En dehors des aspects strictement médicaux, l’hépatite C génère des problèmes parfois majeurs dans la vie quotidienne des personnes infectées. En France, on estime que 500000 à 650000 personnes sont porteuses d’anticorps dirigés contre le virus de l’hépatite C (anti-VHC), dont 400000 à 500000 seraient porteuses du virus. Au moins un tiers des personnes infectées par le virus de l’hépatite C (VHC) ignore cette contamination.
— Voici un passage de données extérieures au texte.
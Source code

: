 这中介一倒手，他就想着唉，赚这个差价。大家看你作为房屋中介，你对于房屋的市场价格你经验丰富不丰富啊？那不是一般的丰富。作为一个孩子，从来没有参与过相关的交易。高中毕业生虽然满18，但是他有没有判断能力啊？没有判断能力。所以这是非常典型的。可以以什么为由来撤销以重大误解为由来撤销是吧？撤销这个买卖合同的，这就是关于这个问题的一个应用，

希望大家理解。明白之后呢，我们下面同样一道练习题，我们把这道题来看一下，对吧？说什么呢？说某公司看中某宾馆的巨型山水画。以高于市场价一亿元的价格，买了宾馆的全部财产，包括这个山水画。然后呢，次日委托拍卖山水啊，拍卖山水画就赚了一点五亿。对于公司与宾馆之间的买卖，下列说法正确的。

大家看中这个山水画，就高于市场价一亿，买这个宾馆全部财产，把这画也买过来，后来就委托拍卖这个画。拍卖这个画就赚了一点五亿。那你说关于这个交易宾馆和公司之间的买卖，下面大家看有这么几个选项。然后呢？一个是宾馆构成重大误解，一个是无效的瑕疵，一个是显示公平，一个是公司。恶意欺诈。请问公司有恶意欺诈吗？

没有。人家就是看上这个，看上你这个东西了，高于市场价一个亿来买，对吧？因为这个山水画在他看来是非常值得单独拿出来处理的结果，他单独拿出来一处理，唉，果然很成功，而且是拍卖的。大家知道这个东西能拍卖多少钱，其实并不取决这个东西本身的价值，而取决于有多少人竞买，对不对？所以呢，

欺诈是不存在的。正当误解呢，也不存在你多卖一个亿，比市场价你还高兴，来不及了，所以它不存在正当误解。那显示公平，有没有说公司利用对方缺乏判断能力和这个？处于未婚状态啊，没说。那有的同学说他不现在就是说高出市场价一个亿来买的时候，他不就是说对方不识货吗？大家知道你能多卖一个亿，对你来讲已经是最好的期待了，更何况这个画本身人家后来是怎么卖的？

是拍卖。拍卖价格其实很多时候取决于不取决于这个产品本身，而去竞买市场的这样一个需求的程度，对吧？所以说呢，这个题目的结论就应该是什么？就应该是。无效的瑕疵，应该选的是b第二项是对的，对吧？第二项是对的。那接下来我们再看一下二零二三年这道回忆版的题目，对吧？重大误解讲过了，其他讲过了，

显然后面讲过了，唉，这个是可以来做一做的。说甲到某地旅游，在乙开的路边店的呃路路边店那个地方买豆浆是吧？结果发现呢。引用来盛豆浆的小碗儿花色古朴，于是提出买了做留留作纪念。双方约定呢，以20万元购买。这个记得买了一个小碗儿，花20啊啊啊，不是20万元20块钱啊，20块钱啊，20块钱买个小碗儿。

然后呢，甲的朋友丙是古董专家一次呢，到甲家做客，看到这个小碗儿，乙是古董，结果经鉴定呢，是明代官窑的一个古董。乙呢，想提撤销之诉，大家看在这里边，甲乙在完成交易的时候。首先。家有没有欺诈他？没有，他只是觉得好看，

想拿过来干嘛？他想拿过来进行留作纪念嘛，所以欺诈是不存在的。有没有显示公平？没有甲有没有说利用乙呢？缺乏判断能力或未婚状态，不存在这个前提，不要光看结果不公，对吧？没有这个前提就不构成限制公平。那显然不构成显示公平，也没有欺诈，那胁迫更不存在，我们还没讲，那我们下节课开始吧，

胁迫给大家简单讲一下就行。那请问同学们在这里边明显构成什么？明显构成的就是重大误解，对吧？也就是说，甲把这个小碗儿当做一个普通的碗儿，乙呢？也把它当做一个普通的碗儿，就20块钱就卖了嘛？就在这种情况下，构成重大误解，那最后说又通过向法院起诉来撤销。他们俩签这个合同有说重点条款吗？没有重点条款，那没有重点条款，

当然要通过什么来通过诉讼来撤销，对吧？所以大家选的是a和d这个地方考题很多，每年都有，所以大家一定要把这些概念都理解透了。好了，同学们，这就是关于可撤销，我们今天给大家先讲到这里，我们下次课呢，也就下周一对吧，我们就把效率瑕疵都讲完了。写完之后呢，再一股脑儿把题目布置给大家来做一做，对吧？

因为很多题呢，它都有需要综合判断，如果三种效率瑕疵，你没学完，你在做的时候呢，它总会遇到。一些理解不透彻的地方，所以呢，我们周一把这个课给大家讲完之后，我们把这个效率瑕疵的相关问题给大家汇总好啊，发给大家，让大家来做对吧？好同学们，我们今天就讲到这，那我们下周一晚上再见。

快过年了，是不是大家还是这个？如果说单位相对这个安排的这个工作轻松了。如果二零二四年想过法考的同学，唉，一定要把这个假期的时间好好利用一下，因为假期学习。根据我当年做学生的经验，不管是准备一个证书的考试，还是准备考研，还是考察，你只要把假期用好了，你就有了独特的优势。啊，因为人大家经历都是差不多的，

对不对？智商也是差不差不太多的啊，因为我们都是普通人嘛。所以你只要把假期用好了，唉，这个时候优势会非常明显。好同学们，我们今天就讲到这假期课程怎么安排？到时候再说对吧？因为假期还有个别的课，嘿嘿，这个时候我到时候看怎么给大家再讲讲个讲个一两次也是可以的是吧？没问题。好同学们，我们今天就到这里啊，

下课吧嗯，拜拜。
Une importante campagne de presse va être lancée dans les mois à venir par le Ministère pour tenter d’intensifier le dépistage
D’après le réseau sentinelle, on estime qu’en 2000, plus de 200 000 sérologies ont été prescrites (350000 en 1998), dans 41% des cas en raison de signes d’appel (transaminases élevées 31%, asthénie, 18% ), devant l’existence d’un facteur de risque dans 52% des demandes. Le résultat de 21000 tests était positif, soit 9% (sex ratio H/F : 1,4 ; âge moyen : 49 ans).L’asthénie était fréquente chez ces sujets, les transaminases élevées dans 46% des cas, un facteur de risque identifié chez 92%. Cette fréquence importante de l’existence d’un facteur de risque doit être soulignée.
Un sondage fait par le Ministère pour analyser la première campagne de dépistage montre que près d’une fois sur 2, même quand il y avait une cytolyse, les médecins traitants ne demandaient pas systématiquement une sérologie C. Il y a donc encore un travail de formation considérable à faire.